HFC aims to improve forecasting by combining the benefits of human- and machine-driven forecasting systems. HFC will develop and test methods to optimize human/machine collaboration for the creation of maximally accurate geopolitical and geoeconomic forecasts. Intelligence analysts, along with professionals in other operational forecasting disciplines, wrestle with the problem of how human judgments should be combined/weighted with machine model-based forecasts so as to maximize the accuracy of the resultant probability forecasts. The methods HFC will develop should help the human analyst navigate this challenge and will likely be diverse in form. Methods developed in HFC may include but are not limited to (1) protocols that train human forecasters to optimally combine/weight human and machine judgments/forecasts; (2) new predictive models that incorporate both machine data and human judgments; and (3) algorithmic forecasting agents that interact with human forecasters/forecasts inside crowdsourced forecasting platforms. The geopolitical and geoeconomic events on which HFC methods will be developed will be discrete choice/probabilistic and continuous quantity forecasting problems.

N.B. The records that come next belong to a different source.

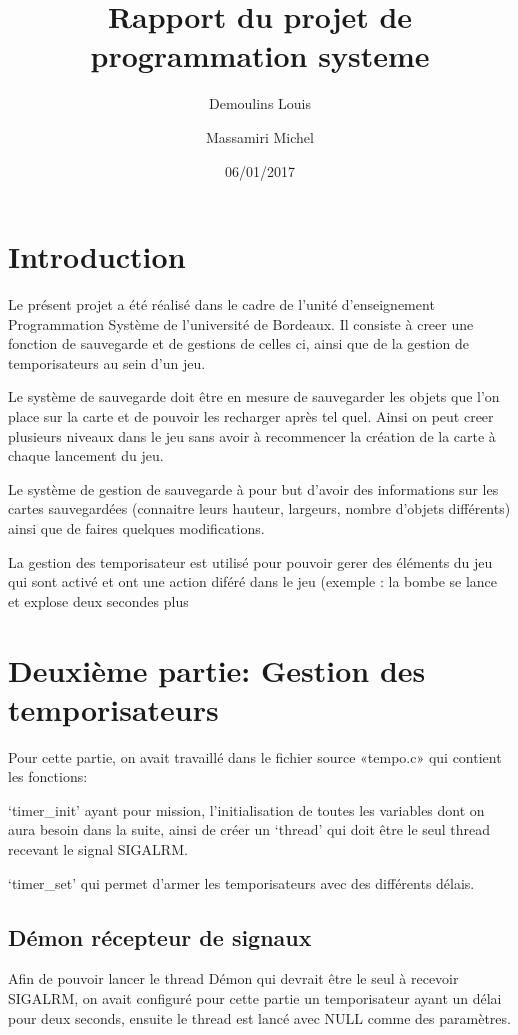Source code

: \documentclass{article}
\title{Rapport du projet de programmation systeme}
\date{06/01/2017}
\author{Demoulins Louis \and Massamiri Michel}
\begin{document}
\maketitle


\newpage
\section{Introduction}

Le présent projet a été réalisé dans le cadre de l'unité d'enseignement Programmation Système de l'université de Bordeaux. Il consiste à creer une fonction de sauvegarde et de gestions de celles ci, ainsi que de la gestion de temporisateurs au sein d'un jeu.

Le système de sauvegarde doit être en mesure de sauvegarder les objets que l'on place sur la carte et de pouvoir les recharger après tel quel. Ainsi on peut creer plusieurs niveaux dans le jeu sans avoir à recommencer la création de la carte à chaque lancement du jeu.

Le système de gestion de sauvegarde à pour but d'avoir des informations sur les cartes sauvegardées (connaitre leurs hauteur, largeurs, nombre d'objets différents) ainsi que de faires quelques modifications.

La gestion des temporisateur est utilisé pour pouvoir gerer des éléments du jeu qui sont activé et ont une action diféré dans le jeu (exemple : la bombe se lance et explose deux secondes plus


\newpage
\section{Deuxième partie: Gestion des temporisateurs}

Pour cette partie, on avait travaillé dans le fichier source «tempo.c» qui contient les fonctions: 

‘timer_init’ ayant pour mission, l’initialisation de toutes les variables dont on aura besoin dans la suite, ainsi de créer un ‘thread’ qui doit être le seul thread recevant le signal SIGALRM. 

‘timer_set’ qui permet d’armer les temporisateurs avec des différents délais.
\subsection{Démon récepteur de signaux}

Afin de pouvoir lancer le thread Démon qui devrait être le seul à recevoir SIGALRM, on avait configuré pour cette partie un temporisateur ayant un délai pour deux seconds, ensuite le thread est lancé avec NULL comme des paramètres.
\end{document}
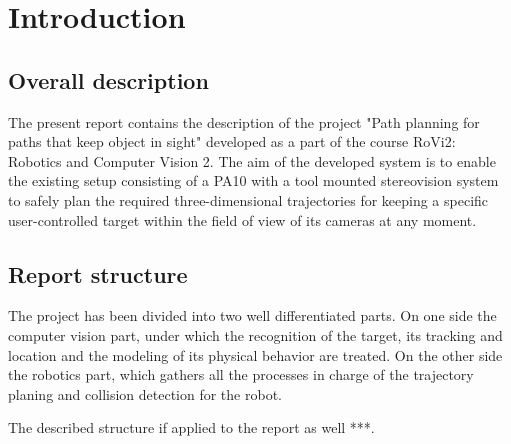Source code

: 
\chapter{Introduction}
\label{chap:introduction}

\section{Overall description}
The present report contains the description of the  project "Path planning for paths that keep
object in sight" developed as a part of the course RoVi2: Robotics and Computer Vision 2. 
The aim of the developed system is to enable the existing setup consisting of a PA10 with a tool mounted stereovision system to safely plan the required three-dimensional trajectories for keeping a specific user-controlled target within the field of view of its cameras at any moment. 

\section{Report structure}
The project has been divided into two well differentiated parts. On one side the computer vision part, under which the recognition of the target, its tracking and location and the modeling of its physical behavior are treated. On the other side the robotics part, which gathers all the processes in charge of the trajectory planing and collision detection for the robot.

The described structure if applied to the report as well ***.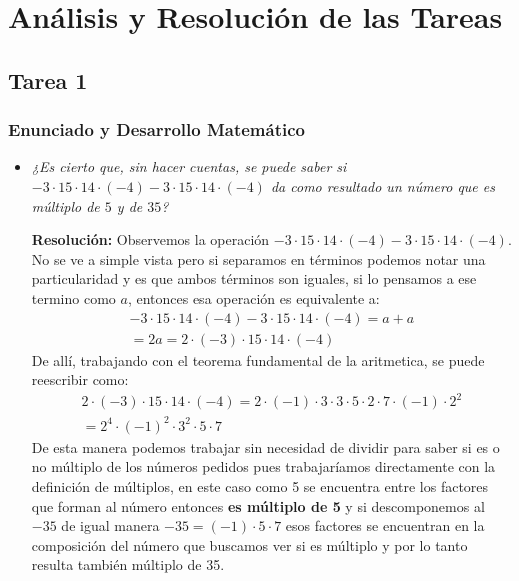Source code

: \documentclass[11pt,a4paper]{article}
\begin{document}
\newpage

\section{Análisis y Resolución de las Tareas}

\subsection{Tarea 1}

\subsubsection{Enunciado y Desarrollo Matemático}
\begin{itemize}
    \item[a)] \textit{¿Es cierto que, sin hacer cuentas, se puede saber si $-3\cdot 15\cdot 14\cdot (-4) - 3\cdot 15\cdot 14\cdot (-4)$ da como resultado un número que es múltiplo de $5$ y de $35$?}
    
    \textbf{Resolución:}
    Observemos la operación $-3\cdot 15\cdot 14\cdot (-4) - 3\cdot 15\cdot 14\cdot (-4)$. No se ve a simple vista pero si separamos en términos podemos notar una particularidad y es que ambos términos son iguales, si lo pensamos a ese termino como $a$, entonces esa operación es equivalente a:
    \begin{gather*}
        -3\cdot 15\cdot 14\cdot (-4) - 3\cdot 15\cdot 14\cdot (-4)=a+a\\
        =2a=2 \cdot (-3)\cdot 15\cdot 14\cdot (-4)
    \end{gather*}
    De allí, trabajando con el teorema fundamental de la aritmetica, se puede reescribir como:
    \begin{gather*}
        2 \cdot (-3)\cdot 15\cdot 14\cdot (-4)= 2  \cdot (-1) \cdot 3 \cdot 3 \cdot 5\cdot 2 \cdot 7 \cdot (-1) \cdot 2^2\\
        =2^4 \cdot (-1)^2 \cdot 3^2 \cdot 5 \cdot 7
    \end{gather*}
    De esta manera podemos trabajar sin necesidad de dividir para saber si es o no múltiplo de los números pedidos pues trabajaríamos directamente con la definición de múltiplos, en este caso como 5 se encuentra entre los factores que forman al número entonces \textbf{es múltiplo de 5} y si descomponemos al $-35$ de igual manera $-35=(-1)\cdot 5 \cdot 7$ esos factores se encuentran en la composición del número que buscamos ver si es múltiplo y por lo tanto resulta también múltiplo de 35.   


\end{itemize}
\end{document}
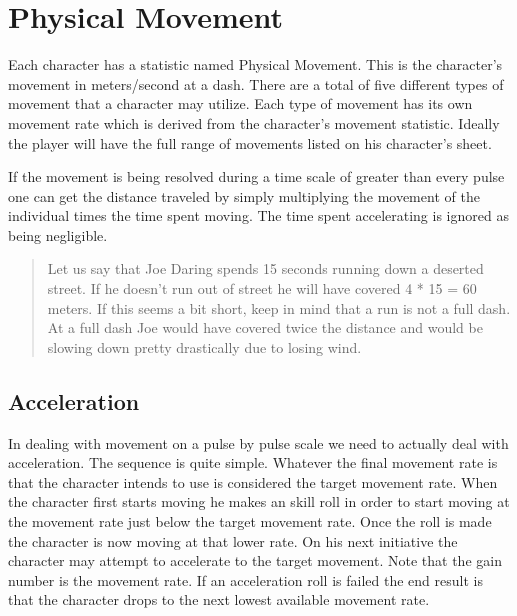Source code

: 

\section{Physical Movement}

Each character has a statistic named Physical Movement. This is the character's
movement in meters/second at a dash. There are a total of five different types
of movement that a character may utilize. Each type of movement has its own
movement rate which is derived from the character's movement statistic. 
Ideally the player will have the full range of movements listed on his 
character's sheet. 



If the movement is being resolved during a time scale of greater than every
pulse one can get the distance traveled by simply multiplying the movement 
of the individual times the time spent moving. The time spent accelerating
is ignored as being negligible.

\begin{quote}
Let us say that Joe Daring spends 15 seconds running down a deserted street.
If he doesn't run out of street he will have covered 4 * 15 = 60 meters. If 
this seems a bit short, keep in mind that a run is not a full dash. At a full
dash Joe would have covered twice the distance and would be slowing down pretty 
drastically due to losing wind.
\end{quote}

\subsection{Acceleration}


In dealing with movement on a pulse by pulse scale we need to actually
deal with acceleration. The sequence is quite simple. Whatever the
final movement  rate is that the character intends to use is considered
the target movement rate. When the character first starts moving he
makes an skill roll in order to start moving at the movement
rate just below the target movement rate. Once the roll is made the
character is now moving at that lower rate. On his next  initiative the
character may attempt to accelerate to the target movement. Note  that
the gain number is the movement rate. If an acceleration roll is failed
the end result is that the character drops to the next lowest available
movement  rate. 

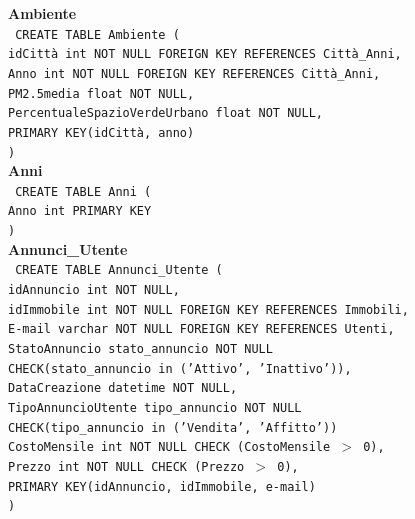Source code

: \documentclass[a4paper,12pt]{report}
\begin{document}
                \noindent
                {\large \textbf{Ambiente}} \\
                \texttt{
                    CREATE TABLE Ambiente ( \\
                    \null\quad\quad idCittà int NOT NULL FOREIGN KEY REFERENCES Città\_Anni, \\
                    \null\quad\quad Anno int NOT NULL FOREIGN KEY REFERENCES Città\_Anni, \\
                    \null\quad\quad PM2.5media                      float           NOT NULL, \\
                    \null\quad\quad PercentualeSpazioVerdeUrbano    float           NOT NULL, \\
                    \null\quad\quad PRIMARY KEY(idCittà, anno) \\
                    )
                } \\

                \noindent
                {\large \textbf{Anni}} \\
                \texttt{
                    CREATE TABLE Anni ( \\
                    \null\quad\quad Anno    int     PRIMARY KEY \\
                    )
                } \\

                \noindent
                {\large \textbf{Annunci\_Utente}} \\
                \texttt{
                    CREATE TABLE Annunci\_Utente ( \\
                    \null\quad\quad idAnnuncio          int             NOT NULL, \\ 
                    \null\quad\quad idImmobile int NOT NULL FOREIGN KEY REFERENCES Immobili, \\
                    \null\quad\quad E-mail varchar NOT NULL FOREIGN KEY REFERENCES Utenti, \\
                    \null\quad\quad StatoAnnuncio       stato\_annuncio         NOT NULL \\
                            \null\qquad\qquad CHECK(stato\_annuncio in ('Attivo', 'Inattivo')), \\
                    \null\quad\quad DataCreazione       datetime        NOT NULL, \\
                    \null\quad\quad TipoAnnuncioUtente  tipo\_annuncio  NOT NULL \\
                            \null\qquad\qquad CHECK(tipo\_annuncio in ('Vendita', 'Affitto')) \\
                    \null\quad\quad CostoMensile        int             NOT NULL CHECK (CostoMensile $>$ 0), \\
                    \null\quad\quad Prezzo              int             NOT NULL CHECK (Prezzo $>$ 0),\\
                    \null\quad\quad PRIMARY KEY(idAnnuncio, idImmobile, e-mail) \\
                    )
                } \\
\end{document}
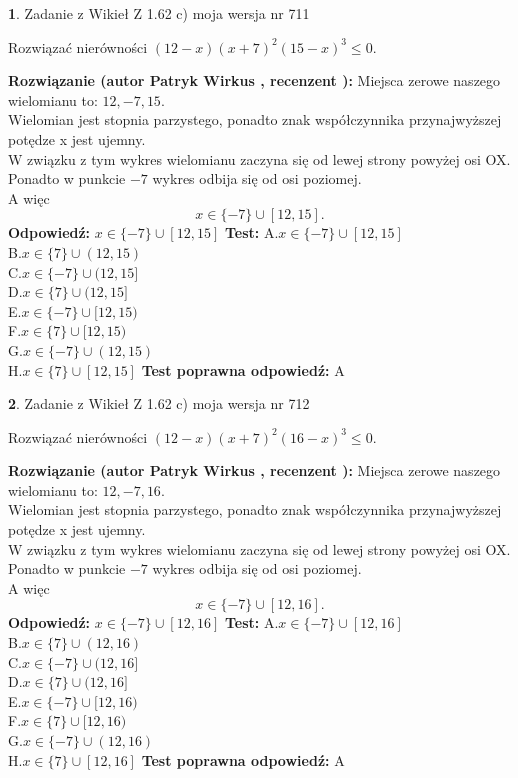 \documentclass[12pt, a4paper]{article}
\theoremstyle{definition} %
\newtheorem{zad}{}
\newcommand{\zadStart}[1]{\begin{zad}#1\newline}
\newcommand{\zadStop}{\end{zad}}
\newcommand{\rozwStart}[2]{\noindent \textbf{Rozwiązanie (autor #1 , recenzent #2): }\newline}
\newcommand{\rozwStop}{\newline}
\newcommand{\odpStart}{\noindent \textbf{Odpowiedź:}\newline}
\newcommand{\odpStop}{\newline}
\newcommand{\testStart}{\noindent \textbf{Test:}\newline}
\newcommand{\testStop}{\newline}
\newcommand{\kluczStart}{\noindent \textbf{Test poprawna odpowiedź:}\newline}
\newcommand{\kluczStop}{\newline}
\begin{document}
\zadStart{Zadanie z Wikieł Z 1.62 c) moja wersja nr 711}

Rozwiązać nierówności $(12-x)(x+7)^{2}(15-x)^{3}\le0$.
\zadStop
\rozwStart{Patryk Wirkus}{}
Miejsca zerowe naszego wielomianu to: $12, -7, 15$.\\
Wielomian jest stopnia parzystego, ponadto znak współczynnika przy\linebreak najwyższej potędze x jest ujemny.\\ W związku z tym wykres wielomianu zaczyna się od lewej strony powyżej osi OX.\\
Ponadto w punkcie $-7$ wykres odbija się od osi poziomej.\\
A więc $$x \in \{-7\} \cup [12,15].$$
\rozwStop
\odpStart
$x \in \{-7\} \cup [12,15]$
\odpStop
\testStart
A.$x \in \{-7\} \cup [12,15]$\\
B.$x \in \{7\} \cup (12,15)$\\
C.$x \in \{-7\} \cup (12,15]$\\
D.$x \in \{7\} \cup (12,15]$\\
E.$x \in \{-7\} \cup [12,15)$\\
F.$x \in \{7\} \cup [12,15)$\\
G.$x \in \{-7\} \cup (12,15)$\\
H.$x \in \{7\} \cup [12,15]$
\testStop
\kluczStart
A
\kluczStop



\zadStart{Zadanie z Wikieł Z 1.62 c) moja wersja nr 712}

Rozwiązać nierówności $(12-x)(x+7)^{2}(16-x)^{3}\le0$.
\zadStop
\rozwStart{Patryk Wirkus}{}
Miejsca zerowe naszego wielomianu to: $12, -7, 16$.\\
Wielomian jest stopnia parzystego, ponadto znak współczynnika przy\linebreak najwyższej potędze x jest ujemny.\\ W związku z tym wykres wielomianu zaczyna się od lewej strony powyżej osi OX.\\
Ponadto w punkcie $-7$ wykres odbija się od osi poziomej.\\
A więc $$x \in \{-7\} \cup [12,16].$$
\rozwStop
\odpStart
$x \in \{-7\} \cup [12,16]$
\odpStop
\testStart
A.$x \in \{-7\} \cup [12,16]$\\
B.$x \in \{7\} \cup (12,16)$\\
C.$x \in \{-7\} \cup (12,16]$\\
D.$x \in \{7\} \cup (12,16]$\\
E.$x \in \{-7\} \cup [12,16)$\\
F.$x \in \{7\} \cup [12,16)$\\
G.$x \in \{-7\} \cup (12,16)$\\
H.$x \in \{7\} \cup [12,16]$
\testStop
\kluczStart
A
\kluczStop
\end{document}
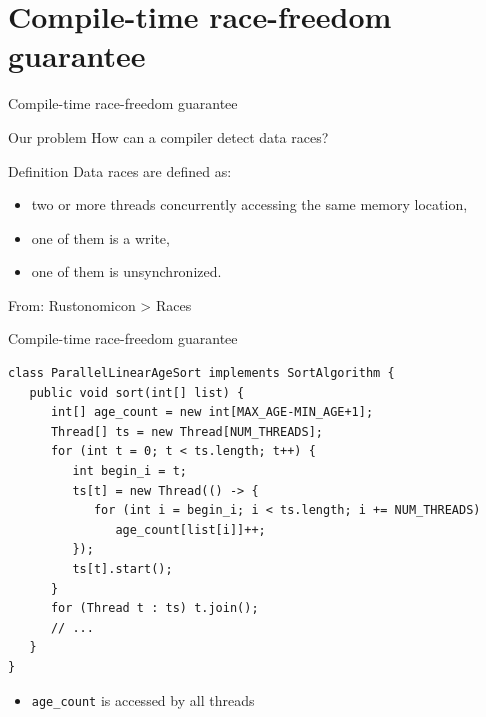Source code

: \documentclass[handout]{beamer} %
\begin{document}

\section{Compile-time race-freedom\\ guarantee}


\begin{frame}{Compile-time race-freedom guarantee}
	\begin{block}{Our problem}
	How can a compiler detect data races?
	\end{block}
	\pause
	\begin{block}{Definition}
	Data races are defined as:
	\begin{itemize}
		\item two or more threads concurrently accessing 
		{\color{blue} the same memory location},
		\item one of them {\color{blue} is a write},
		\item one of them {\color{blue} is unsynchronized}.
	\end{itemize}
	\raggedleft From: Rustonomicon > Races
	\end{block}
\end{frame}

\begin{frame}[fragile]{Compile-time race-freedom guarantee}
	\begin{lstlisting}
class ParallelLinearAgeSort implements SortAlgorithm {
   public void sort(int[] list) {
      int[] age_count = new int[MAX_AGE-MIN_AGE+1];
      Thread[] ts = new Thread[NUM_THREADS];
      for (int t = 0; t < ts.length; t++) {
         int begin_i = t;
         ts[t] = new Thread(() -> {
            for (int i = begin_i; i < ts.length; i += NUM_THREADS)
               age_count[list[i]]++;
         });
         ts[t].start();
      }
      for (Thread t : ts) t.join();
      // ...
   }
}
	\end{lstlisting}
	\begin{itemize}
	\item \texttt{age\_count} is accessed by all threads
	\end{itemize}
\end{frame}

\end{document}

The HFC Program expects to draw upon the strengths of academia and industry through collaborative teaming. It is anticipated that teams will be multidisciplinary and might include social and behavioral scientists, experts in operational forecasting disciplines (e.g. finance, macroeconomics, meteorology, geopolitics), computer scientists/software developers, and methodologists statisticians/psychometricians/polimetricians/econometricians).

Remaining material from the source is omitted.